• Tote Frau (38) in Trier entdeckt
  • Europaweite Suche nach Täter eingeleitet
  • Der Mann (34) steht unter dringendem Tatverdacht des Totschlags

Am Montag (28. März 2022) ist in einem Hotelzimmer in Trier eine weibliche Leiche entdeckt worden. Die 38-jährige Frau ist laut den Ermittlern Opfer eines Gewaltverbrechens geworden. Die Tote war in einem Hotel in der Deutschherrenstraße, nur wenige hundert Meter von der Trierer Innenstadt entfernt, gefunden worden.

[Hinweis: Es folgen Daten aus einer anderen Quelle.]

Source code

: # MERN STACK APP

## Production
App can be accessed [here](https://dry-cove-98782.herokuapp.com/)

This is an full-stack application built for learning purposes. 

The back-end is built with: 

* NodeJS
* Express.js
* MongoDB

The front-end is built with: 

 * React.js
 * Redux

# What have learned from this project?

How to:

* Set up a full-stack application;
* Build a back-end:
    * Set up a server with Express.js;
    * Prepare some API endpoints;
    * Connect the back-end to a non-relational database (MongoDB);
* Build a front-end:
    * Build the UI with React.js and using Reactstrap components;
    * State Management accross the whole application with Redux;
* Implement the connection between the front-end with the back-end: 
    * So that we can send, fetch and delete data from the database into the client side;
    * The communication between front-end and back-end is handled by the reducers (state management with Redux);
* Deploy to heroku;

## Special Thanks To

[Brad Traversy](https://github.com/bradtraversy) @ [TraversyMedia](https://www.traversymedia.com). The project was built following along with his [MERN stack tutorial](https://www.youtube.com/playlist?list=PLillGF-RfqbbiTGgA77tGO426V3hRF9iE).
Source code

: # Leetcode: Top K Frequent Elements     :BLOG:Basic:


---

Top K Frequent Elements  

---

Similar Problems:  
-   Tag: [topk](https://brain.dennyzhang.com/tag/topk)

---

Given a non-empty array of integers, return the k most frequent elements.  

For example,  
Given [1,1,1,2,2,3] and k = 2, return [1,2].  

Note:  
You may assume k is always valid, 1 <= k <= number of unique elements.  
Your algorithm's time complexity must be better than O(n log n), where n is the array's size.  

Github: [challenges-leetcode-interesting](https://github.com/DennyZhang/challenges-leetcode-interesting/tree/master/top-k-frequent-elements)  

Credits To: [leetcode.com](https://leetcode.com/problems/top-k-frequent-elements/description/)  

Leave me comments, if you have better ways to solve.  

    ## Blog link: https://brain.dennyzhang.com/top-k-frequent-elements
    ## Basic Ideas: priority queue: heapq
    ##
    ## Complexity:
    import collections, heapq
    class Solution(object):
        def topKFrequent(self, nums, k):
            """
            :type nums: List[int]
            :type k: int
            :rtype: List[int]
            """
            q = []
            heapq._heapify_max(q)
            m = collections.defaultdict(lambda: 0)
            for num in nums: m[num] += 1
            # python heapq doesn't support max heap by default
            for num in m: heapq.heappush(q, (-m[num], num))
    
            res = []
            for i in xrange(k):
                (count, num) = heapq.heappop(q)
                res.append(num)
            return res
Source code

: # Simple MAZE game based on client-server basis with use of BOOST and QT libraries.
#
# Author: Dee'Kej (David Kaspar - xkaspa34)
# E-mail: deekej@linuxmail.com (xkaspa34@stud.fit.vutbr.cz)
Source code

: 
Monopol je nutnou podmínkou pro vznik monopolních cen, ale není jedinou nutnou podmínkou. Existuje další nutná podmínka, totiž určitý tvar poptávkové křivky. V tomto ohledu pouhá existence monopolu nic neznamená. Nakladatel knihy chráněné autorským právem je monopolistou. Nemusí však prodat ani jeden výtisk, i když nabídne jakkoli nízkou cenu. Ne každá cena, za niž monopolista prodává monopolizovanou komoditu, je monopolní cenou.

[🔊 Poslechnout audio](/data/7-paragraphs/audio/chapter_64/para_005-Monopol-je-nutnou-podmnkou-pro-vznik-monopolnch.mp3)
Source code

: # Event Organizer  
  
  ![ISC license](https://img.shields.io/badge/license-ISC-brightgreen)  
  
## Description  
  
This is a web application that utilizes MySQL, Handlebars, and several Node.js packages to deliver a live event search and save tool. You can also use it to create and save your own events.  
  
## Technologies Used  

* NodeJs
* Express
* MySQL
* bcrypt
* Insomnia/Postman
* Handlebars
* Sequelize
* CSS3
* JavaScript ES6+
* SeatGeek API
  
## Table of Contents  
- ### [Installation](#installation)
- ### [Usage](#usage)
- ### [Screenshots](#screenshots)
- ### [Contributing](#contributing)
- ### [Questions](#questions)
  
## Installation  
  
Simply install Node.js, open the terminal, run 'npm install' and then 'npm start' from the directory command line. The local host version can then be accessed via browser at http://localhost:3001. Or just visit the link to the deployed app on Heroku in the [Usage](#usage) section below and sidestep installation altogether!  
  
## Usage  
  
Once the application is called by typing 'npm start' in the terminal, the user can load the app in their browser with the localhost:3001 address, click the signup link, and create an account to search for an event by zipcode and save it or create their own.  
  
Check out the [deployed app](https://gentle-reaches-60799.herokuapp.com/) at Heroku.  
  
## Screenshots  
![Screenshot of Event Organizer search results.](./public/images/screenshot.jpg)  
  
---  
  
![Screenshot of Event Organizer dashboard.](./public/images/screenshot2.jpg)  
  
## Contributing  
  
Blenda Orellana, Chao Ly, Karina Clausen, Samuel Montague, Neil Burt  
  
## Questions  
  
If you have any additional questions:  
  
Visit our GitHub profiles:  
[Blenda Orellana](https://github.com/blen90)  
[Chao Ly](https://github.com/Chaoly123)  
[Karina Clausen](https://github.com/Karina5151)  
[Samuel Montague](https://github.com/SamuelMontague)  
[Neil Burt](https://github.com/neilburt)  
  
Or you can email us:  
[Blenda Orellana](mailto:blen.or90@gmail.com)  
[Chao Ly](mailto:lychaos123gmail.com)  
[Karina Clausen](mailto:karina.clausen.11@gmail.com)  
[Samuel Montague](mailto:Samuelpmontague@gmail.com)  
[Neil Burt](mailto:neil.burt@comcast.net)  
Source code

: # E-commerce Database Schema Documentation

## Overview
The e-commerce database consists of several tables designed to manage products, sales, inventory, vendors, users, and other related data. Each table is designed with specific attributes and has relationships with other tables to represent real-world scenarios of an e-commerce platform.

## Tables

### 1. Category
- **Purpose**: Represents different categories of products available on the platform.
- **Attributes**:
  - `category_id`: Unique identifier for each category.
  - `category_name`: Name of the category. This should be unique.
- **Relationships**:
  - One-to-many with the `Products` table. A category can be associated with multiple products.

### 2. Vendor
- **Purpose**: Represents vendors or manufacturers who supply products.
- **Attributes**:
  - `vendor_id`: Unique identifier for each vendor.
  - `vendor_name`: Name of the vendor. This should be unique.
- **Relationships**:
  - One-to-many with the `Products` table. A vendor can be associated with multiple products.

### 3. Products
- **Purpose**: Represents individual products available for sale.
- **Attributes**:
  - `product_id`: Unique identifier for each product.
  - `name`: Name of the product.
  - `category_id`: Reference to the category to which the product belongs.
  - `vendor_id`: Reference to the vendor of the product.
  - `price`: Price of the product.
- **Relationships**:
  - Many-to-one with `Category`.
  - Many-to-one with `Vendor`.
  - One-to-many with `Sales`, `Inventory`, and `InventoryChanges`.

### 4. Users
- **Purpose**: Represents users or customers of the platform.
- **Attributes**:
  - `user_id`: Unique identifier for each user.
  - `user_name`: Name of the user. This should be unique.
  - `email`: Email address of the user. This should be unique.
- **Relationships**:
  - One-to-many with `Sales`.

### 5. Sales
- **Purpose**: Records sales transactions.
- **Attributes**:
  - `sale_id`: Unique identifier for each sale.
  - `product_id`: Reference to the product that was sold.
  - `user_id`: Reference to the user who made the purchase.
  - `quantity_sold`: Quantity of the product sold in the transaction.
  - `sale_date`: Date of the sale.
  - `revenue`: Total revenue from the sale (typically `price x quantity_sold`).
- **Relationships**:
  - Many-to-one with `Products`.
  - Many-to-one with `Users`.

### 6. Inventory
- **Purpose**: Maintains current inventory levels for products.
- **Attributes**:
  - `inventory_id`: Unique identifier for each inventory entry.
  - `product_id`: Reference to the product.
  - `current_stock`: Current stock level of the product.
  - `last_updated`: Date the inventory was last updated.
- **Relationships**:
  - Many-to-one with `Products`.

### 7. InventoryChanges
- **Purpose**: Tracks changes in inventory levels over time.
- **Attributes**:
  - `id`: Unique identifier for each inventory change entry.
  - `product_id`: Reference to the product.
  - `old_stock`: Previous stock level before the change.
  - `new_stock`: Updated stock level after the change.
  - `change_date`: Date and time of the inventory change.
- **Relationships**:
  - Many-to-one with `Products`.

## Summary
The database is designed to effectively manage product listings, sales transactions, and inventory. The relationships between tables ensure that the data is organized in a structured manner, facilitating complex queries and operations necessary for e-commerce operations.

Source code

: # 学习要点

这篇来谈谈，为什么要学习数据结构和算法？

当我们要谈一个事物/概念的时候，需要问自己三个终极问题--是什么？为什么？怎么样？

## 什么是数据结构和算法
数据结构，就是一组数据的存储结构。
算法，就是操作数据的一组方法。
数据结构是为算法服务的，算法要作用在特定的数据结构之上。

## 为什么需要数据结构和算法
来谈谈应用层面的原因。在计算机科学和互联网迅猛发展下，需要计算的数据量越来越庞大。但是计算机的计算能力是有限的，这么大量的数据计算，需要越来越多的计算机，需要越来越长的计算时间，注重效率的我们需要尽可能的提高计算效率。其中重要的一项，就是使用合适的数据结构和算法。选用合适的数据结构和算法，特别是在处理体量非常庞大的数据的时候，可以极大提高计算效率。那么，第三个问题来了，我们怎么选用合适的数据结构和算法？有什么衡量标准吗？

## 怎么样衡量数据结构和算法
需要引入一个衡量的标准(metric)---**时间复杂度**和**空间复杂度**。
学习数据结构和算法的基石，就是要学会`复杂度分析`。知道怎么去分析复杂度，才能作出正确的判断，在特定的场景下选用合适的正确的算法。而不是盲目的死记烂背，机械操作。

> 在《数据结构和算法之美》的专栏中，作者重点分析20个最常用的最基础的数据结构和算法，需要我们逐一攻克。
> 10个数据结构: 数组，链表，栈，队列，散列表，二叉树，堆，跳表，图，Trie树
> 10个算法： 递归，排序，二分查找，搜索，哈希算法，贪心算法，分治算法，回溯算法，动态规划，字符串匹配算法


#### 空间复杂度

Tote Frau (38) in Hotelzimmer entdeckt: Europaweite Fahndung nach dem Täter

Von dem 34-jährigen Tatverdächtigen fehlt weiter jede Spur. Wie die Staatsanwaltschaft Trier am Donnerstag (31. März 2022) mitteilte, wurde gegen den Ukrainer ein europäischer Haftbefehl wegen des dringenden Tatverdachts des Totschlags erlassen. Nach dem Mann werde europaweit gefahndet.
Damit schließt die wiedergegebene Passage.